What could a completely different CPAN client do?
I'm about to leave for Vienna for the 2010 Perl QA Workshop, so now it's time to start thinking about my secret project. I've saved it especially for something to do on the plane.
A couple months ago, David Golden and I got together to talk about what a new CPAN.pm client would look like. Now, remember that both of us have our noses deep in the CPAN.pm source, and both of us have thought, on several occasions, that we should refactor CPAN.pm. Gabor, who is also going to be in Vienna, even went so far as to separate each package into its own file back in October 2008.
This was shortly after cpanminus, and that new client certainly is bright and shiny and removes quite a bit of pain for many people. The problem is that it really doesn't do anything differently. There are slight differences, and hardcoded decisions, but it's basically CPAN.pm or CPANPLUS without the knobs and dials. It's sorta like my iPhone: it's amazingly great if it's exactly what you want, not so great if it isn't, and it isn't designed for normal people to go mucking around in the innards. You have to trust that Steve Jobs or Miyagawa made the right decisions for you (and statistically that's a pretty good bet).
So, David and I first looked at the design decisions of CPAN.pm without thinking about its replacements. What are those decisions, intentional or otherwise, good or bad, forced by history or not:
- There is only one archive, although copied and replicated
- The repository is trusted
- PAUSE creates the index files, and everyone downloads them
- Once you choose a repository, that's what you'll use for everything
- It has to work out of the box with a standard Perl distribution
- The client installs modules for other programs to use immediately
- Distributions install into your Perl library directories as soon as the client can do so
- The client handles work as soon as it can
- Distributions come in archive files
- You only need to know about the latest distribution
- Modules are grouped into distributions, and you install all modules in a distribution to get any one of the modules
- Newer dependency distributions trump already installed versions and users never specify versions
- For the most part, installations are interactive
- You'd only ever be running on client instance at a time
- The code mostly supports a particular client, so there isn't a general API for making completely different clients
- Everything is based on a filesystem structure
- The client is a command-line program
Now, there are plenty of clients to handle the situations with those constraints.
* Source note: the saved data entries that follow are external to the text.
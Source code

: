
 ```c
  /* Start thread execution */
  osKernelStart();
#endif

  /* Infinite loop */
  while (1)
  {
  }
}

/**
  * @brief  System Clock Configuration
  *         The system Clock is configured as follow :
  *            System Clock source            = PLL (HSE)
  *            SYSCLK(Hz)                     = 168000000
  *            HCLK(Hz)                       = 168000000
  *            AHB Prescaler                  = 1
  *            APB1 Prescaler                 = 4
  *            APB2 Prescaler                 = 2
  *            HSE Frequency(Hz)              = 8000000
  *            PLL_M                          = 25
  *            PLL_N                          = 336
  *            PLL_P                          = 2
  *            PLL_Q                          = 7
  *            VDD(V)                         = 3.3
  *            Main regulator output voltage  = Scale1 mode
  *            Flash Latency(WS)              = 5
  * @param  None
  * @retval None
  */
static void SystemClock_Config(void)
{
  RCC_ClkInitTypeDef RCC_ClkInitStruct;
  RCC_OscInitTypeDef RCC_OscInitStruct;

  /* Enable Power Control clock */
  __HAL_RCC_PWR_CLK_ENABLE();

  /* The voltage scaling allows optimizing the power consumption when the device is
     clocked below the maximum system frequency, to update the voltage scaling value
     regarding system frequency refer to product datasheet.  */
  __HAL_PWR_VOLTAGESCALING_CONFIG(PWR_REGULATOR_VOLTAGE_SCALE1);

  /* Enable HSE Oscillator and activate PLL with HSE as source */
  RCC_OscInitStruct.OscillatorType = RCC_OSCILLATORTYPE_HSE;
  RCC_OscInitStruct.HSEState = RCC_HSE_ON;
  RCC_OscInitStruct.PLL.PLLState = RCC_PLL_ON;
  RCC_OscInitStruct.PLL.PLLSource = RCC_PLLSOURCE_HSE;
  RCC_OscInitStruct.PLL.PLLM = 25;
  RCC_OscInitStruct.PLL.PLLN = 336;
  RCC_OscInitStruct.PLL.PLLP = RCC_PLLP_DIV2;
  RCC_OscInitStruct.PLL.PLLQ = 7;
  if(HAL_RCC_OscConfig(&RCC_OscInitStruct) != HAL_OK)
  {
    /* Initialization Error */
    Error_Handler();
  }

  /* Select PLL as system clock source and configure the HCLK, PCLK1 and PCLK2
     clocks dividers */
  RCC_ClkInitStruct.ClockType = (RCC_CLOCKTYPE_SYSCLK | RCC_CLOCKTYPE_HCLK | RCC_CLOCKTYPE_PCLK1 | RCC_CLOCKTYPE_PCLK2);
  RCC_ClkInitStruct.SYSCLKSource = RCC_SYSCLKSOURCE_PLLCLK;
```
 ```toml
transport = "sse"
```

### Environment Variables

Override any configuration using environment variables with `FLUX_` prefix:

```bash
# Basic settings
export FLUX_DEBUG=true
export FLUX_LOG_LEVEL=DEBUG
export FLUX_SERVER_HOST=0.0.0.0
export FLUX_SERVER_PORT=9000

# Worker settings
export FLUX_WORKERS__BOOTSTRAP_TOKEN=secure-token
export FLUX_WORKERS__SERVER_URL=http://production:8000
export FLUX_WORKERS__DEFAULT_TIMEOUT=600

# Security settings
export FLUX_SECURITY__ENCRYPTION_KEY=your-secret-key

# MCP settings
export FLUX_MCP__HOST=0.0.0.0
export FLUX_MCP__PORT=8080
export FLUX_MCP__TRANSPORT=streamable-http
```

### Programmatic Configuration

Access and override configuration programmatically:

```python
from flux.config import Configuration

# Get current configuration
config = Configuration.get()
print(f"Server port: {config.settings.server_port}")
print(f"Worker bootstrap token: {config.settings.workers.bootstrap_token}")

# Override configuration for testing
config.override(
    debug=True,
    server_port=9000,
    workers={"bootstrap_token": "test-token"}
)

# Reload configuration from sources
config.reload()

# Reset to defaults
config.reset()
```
Do we have to keep those same constraints? Of course we don't, especially since we aren't considering that another client would supercede any other client. However, some of them have been sacred cows because the clients assume that they will always be true.
You may have already heard about some of what a new repository might look like. Mark Overmeer has done quite a bit of work for CPAN6 (or C6PAN) and has a very impressive plan for what a new repository will look like (and thus, what a new client would have to support). I think his plan is quite comprehensive and a good top-down design, but a bit more than I want to handle. By the way, even if none of his plans work out, we still got XML::Compile out of it. That has to be one of the hidden gems of CPAN.
You may have also been following my work on MyCPAN, DPAN, or BackPAN Archeology. Those projects are based around those design decisions too because they are descriptive rather than prescriptive. They work with today's reality instead of the future's promise.
Once David and I thought about the reasons the current clients are like they are, we moved on to think about what a new client be built on. What would our design decisions be? That night we came up with a short list of possibilities:
- We can use non-core modules. This is the most important decision because it enables so many others without a lot of work. We get to not use XML because we don't want to, not because we can't.
- We don't have to make a client that we want everyone to use.
- We can use multiple repositories in the same run as a normal, non-failure feature
- We can use any version of any distribution we can get
- We can pull from non-archive sources, such as source control
- We can have transactions so you can stop a botched install without leaving behind half of a broken installation
- We can use web services to pull just the information we need, perhaps just-in-time
- Before we do any work, we can build a tree of what we think we'll have to do to install a distribution (yes, some of this will be decorated during the run)
- We can have source control as a major feature
That's as much as I'm going to think about before I get on the plane tomorrow. My goal by the end of my time in Vienna is a good plan for implementing a new CPAN client with a clear understanding of its philosophy and the target user. I want to know that before I type any code (although I'll end up typing code probably).